(Dataset entries)
%%
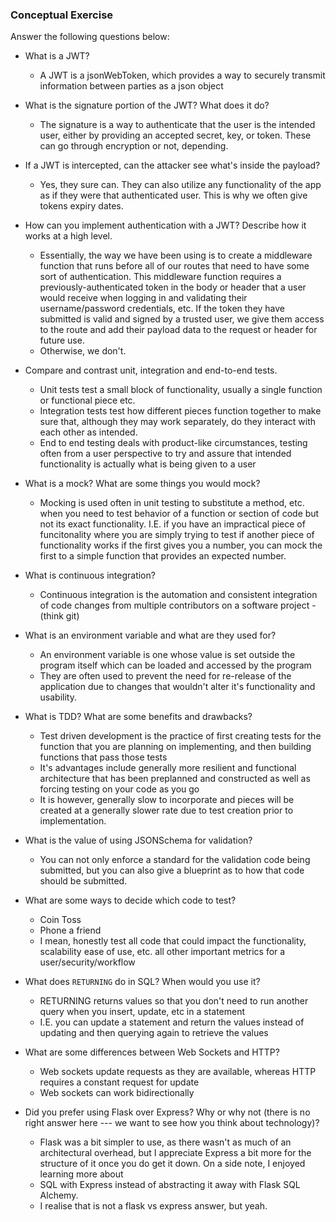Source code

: ### Conceptual Exercise

Answer the following questions below:

- What is a JWT?

  - A JWT is a jsonWebToken, which provides a way to securely transmit information between parties as a json object


- What is the signature portion of the JWT?  What does it do?

  - The signature is a way to authenticate that the user is the intended user, either by providing an accepted secret, key, or token. These can go through encryption or not, depending.


- If a JWT is intercepted, can the attacker see what's inside the payload?

  - Yes, they sure can. They can also utilize any functionality of the app as if they were that authenticated user. This is why we often give tokens expiry dates.


- How can you implement authentication with a JWT?  Describe how it works at a high level.

  - Essentially, the way we have been using is to create a middleware function that runs before all of our routes that need to have some sort of authentication. This middleware function requires a previously-authenticated token in the body or header that a user would receive when logging in and validating their username/password credentials, etc. If the token they have submitted is valid and signed by a trusted user, we give them access to the route and add their payload data to the request or header for future use.
  - Otherwise, we don't.

- Compare and contrast unit, integration and end-to-end tests.

  - Unit tests test a small block of functionality, usually a single function or functional piece etc.
  - Integration tests test how different pieces function together to make sure that, although they may work separately, do they interact with each other as intended.
  - End to end testing deals with product-like circumstances, testing often from a user perspective to try and assure that intended functionality is actually what is being given to a user

- What is a mock? What are some things you would mock?

  - Mocking is used often in unit testing to substitute a method, etc. when you need to test behavior of a function or section of code but not its exact functionality. I.E. if you have an impractical piece of funcitonality where you are simply trying to test if another piece of functionality works if the first gives you a number, you can mock the first to a simple function that provides an expected number.

- What is continuous integration?

  - Continuous integration is the automation and consistent integration of code changes from multiple contributors on a software project - (think git)

- What is an environment variable and what are they used for?

  - An environment variable is one whose value is set outside the program itself which can be loaded and accessed by the program
  - They are often used to prevent the need for re-release of the application due to changes that wouldn't alter it's functionality and usability.

- What is TDD? What are some benefits and drawbacks?

  - Test driven development is the practice of first creating tests for the function that you are planning on implementing, and then building functions that pass those tests
  - It's advantages include generally more resilient and functional architecture that has been preplanned and constructed as well as forcing testing on your code as you go
  - It is however, generally slow to incorporate and pieces will be created at a generally slower rate due to test creation prior to implementation.

- What is the value of using JSONSchema for validation?

  - You can not only enforce a standard for the validation code being submitted, but you can also give a blueprint as to how that code should be submitted.

- What are some ways to decide which code to test?

  - Coin Toss
  - Phone a friend
  - I mean, honestly test all code that could impact the functionality, scalability ease of use, etc. all other important metrics for a user/security/workflow

- What does `RETURNING` do in SQL? When would you use it?

  - RETURNING returns values so that you don't need to run another query when you insert, update, etc in a statement
  - I.E. you can update a statement and return the values instead of updating and then querying again to retrieve the values

- What are some differences between Web Sockets and HTTP?

  - Web sockets update requests as they are available, whereas HTTP requires a constant request for update
  - Web sockets can work bidirectionally

- Did you prefer using Flask over Express? Why or why not (there is no right
  answer here --- we want to see how you think about technology)?

  - Flask was a bit simpler to use, as there wasn't as much of an architectural overhead, but I appreciate Express a bit more for the structure of it once you do get it down. On a side note, I enjoyed learning more about
  - SQL with Express instead of abstracting it away with Flask SQL Alchemy.
  - I realise that is not a flask vs express answer, but yeah.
%%
Look above for the line holding "- What is a JWT?" and the line holding "- What is the signature". Retype both, and every line between them, word for word and nothing else.

Your response
- What is a JWT?

  - A JWT is a jsonWebToken, which provides a way to securely transmit information between parties as a json object


- What is the signature portion of the JWT?  What does it do?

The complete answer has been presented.